Tuesday, January 23, 2007

Recognising our heritage

It's good to loot. That's what the fine people of Devon and Cornwall are saying right now. That's because they have a strong sense of tradition, something I'm sure every red coated fox hunter, and flag waving royalist will be commending.

Large ship pitching
A massive container ship, the MSC Napoli, has spilled its load of massive metal boxes which seem to contain anything and everything. Cars, motorbikes, nappies, barrels of wine and personal possessions. There's a whole miscellany of object d'art and tat, all for the taking.

The press is full of condemnation. These people are stealing. This is just greed. Why wont they stay away and be sensible? Why wont the police stop them?

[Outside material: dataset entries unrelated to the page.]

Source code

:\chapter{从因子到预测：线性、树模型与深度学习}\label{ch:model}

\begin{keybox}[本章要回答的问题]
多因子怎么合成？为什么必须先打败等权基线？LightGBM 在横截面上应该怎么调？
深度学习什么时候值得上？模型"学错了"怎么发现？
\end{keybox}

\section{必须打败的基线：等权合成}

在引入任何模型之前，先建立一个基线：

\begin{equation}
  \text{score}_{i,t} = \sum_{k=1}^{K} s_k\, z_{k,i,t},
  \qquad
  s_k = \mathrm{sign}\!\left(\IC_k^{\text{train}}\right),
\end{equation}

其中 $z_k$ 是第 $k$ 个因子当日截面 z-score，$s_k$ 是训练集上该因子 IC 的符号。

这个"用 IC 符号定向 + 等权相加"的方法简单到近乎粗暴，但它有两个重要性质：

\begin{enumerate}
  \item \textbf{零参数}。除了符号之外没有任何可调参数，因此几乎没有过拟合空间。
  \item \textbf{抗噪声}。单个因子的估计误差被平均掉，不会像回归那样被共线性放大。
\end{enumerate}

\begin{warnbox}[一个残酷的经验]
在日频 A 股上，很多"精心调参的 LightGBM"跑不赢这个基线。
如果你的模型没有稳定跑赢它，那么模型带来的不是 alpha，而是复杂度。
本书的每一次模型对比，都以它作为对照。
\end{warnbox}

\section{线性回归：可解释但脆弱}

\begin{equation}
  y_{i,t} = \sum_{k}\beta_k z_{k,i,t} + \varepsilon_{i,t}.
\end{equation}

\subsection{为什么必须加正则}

The beaches are strewn with flotsamThe thing that all the papers and commentators seem to have missed out on though is this is Devon and Cornwall and in the 18th and 19th Century smuggling was a more economically important than fishing [1] and salvaging the cargo of wrecked ships was an important source of income for many who lived on the Cornish coast.

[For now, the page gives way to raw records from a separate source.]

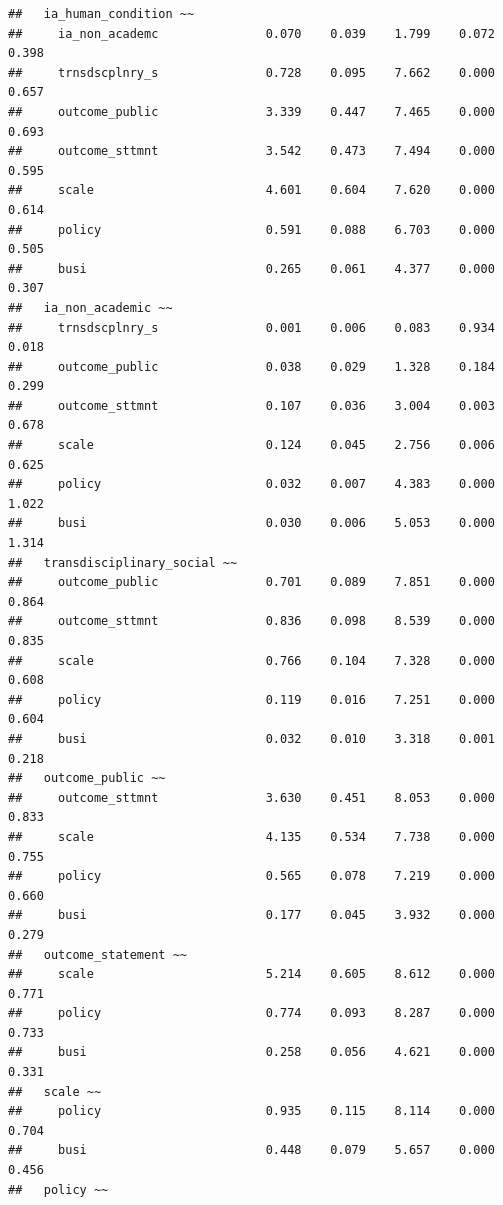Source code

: \documentclass[
]{article}
\begin{document}
\begin{verbatim}
##   ia_human_condition ~~                                                   
##     ia_non_academc               0.070    0.039    1.799    0.072    0.398
##     trnsdscplnry_s               0.728    0.095    7.662    0.000    0.657
##     outcome_public               3.339    0.447    7.465    0.000    0.693
##     outcome_sttmnt               3.542    0.473    7.494    0.000    0.595
##     scale                        4.601    0.604    7.620    0.000    0.614
##     policy                       0.591    0.088    6.703    0.000    0.505
##     busi                         0.265    0.061    4.377    0.000    0.307
##   ia_non_academic ~~                                                      
##     trnsdscplnry_s               0.001    0.006    0.083    0.934    0.018
##     outcome_public               0.038    0.029    1.328    0.184    0.299
##     outcome_sttmnt               0.107    0.036    3.004    0.003    0.678
##     scale                        0.124    0.045    2.756    0.006    0.625
##     policy                       0.032    0.007    4.383    0.000    1.022
##     busi                         0.030    0.006    5.053    0.000    1.314
##   transdisciplinary_social ~~                                             
##     outcome_public               0.701    0.089    7.851    0.000    0.864
##     outcome_sttmnt               0.836    0.098    8.539    0.000    0.835
##     scale                        0.766    0.104    7.328    0.000    0.608
##     policy                       0.119    0.016    7.251    0.000    0.604
##     busi                         0.032    0.010    3.318    0.001    0.218
##   outcome_public ~~                                                       
##     outcome_sttmnt               3.630    0.451    8.053    0.000    0.833
##     scale                        4.135    0.534    7.738    0.000    0.755
##     policy                       0.565    0.078    7.219    0.000    0.660
##     busi                         0.177    0.045    3.932    0.000    0.279
##   outcome_statement ~~                                                    
##     scale                        5.214    0.605    8.612    0.000    0.771
##     policy                       0.774    0.093    8.287    0.000    0.733
##     busi                         0.258    0.056    4.621    0.000    0.331
##   scale ~~                                                                
##     policy                       0.935    0.115    8.114    0.000    0.704
##     busi                         0.448    0.079    5.657    0.000    0.456
##   policy ~~                                                               

\end{verbatim}
\end{document}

I was absolutely delighted when I heard the story of the two (possibly) Cornish men who'd rowed out to the enormous vessel and returned with their craft stacked to the point of recklessness with barrels of French wine. It's been a long time since that scene has been recreated - perhaps they should join the Sealed Knot.

The sad thing is that so many people are allowing these proud traditions to slip from our folk memory, and these brave souls, purely out of that sense of history have risked life and limb to keep the flame burning bright - I salute you.

9 comments:

AN said...

Actually, my friends in Cornwall tell me that smugglling is still a very large part of the local economy, with for example heroin and Cocaine brought in through harbours like Looe.

The result of which is a very high level of drug addiction in the county.

mich said...

Wreck scavanging, well known tradition to a Guernsey girl, lol

badmatthew said...

I thought they were all from Essex.

Derek Wall said...

the wreck is in Devon, isn't it, I am too busy to get my counties right

The Sentinel said...

I am not entirely sure, but I think the legal position is different when recovering 'salvage' as opposed to looting.

I think there is special dispensations for it, as most salvage will wasted and it washes up on shore rather then the traditional window smash and grab of looting.

If I had the spare time I think I would have headed down there for a bit of 'beach cleaning' myself.

a very public sociologist said...

They was a brilliant interview on News 24 yesterday.

The couple, obviously Relocation, Relocation, Relocation types not raised in the area bemoaned the people of "murky origins" descending upon "their" beach. The woman added she was sure the beach combers were organised criminals.

'Twas priceless.

Jim Jay said...

Derek - you are right it is in Devon. The initial report I saw said Cornwall, but then later I saw maps and it clearly is on the Devon coast, the sentiment of the post still applies of course. Only a few miles to the East.

Sent - as it has been explained to me it is not illegal to take stuff away and you have 28 days to fill in a form. However, the stuff is not yours and the original owner has to decide what to do with it. You are just keeping it safe for them officially.

I doubt many forms will get filled in

Anonymous said...

You know a family lost all their stuff on that beach. And saw it all being looted by those on the beach?

Jim Jay said...

You know it's possible to put a name on your comments?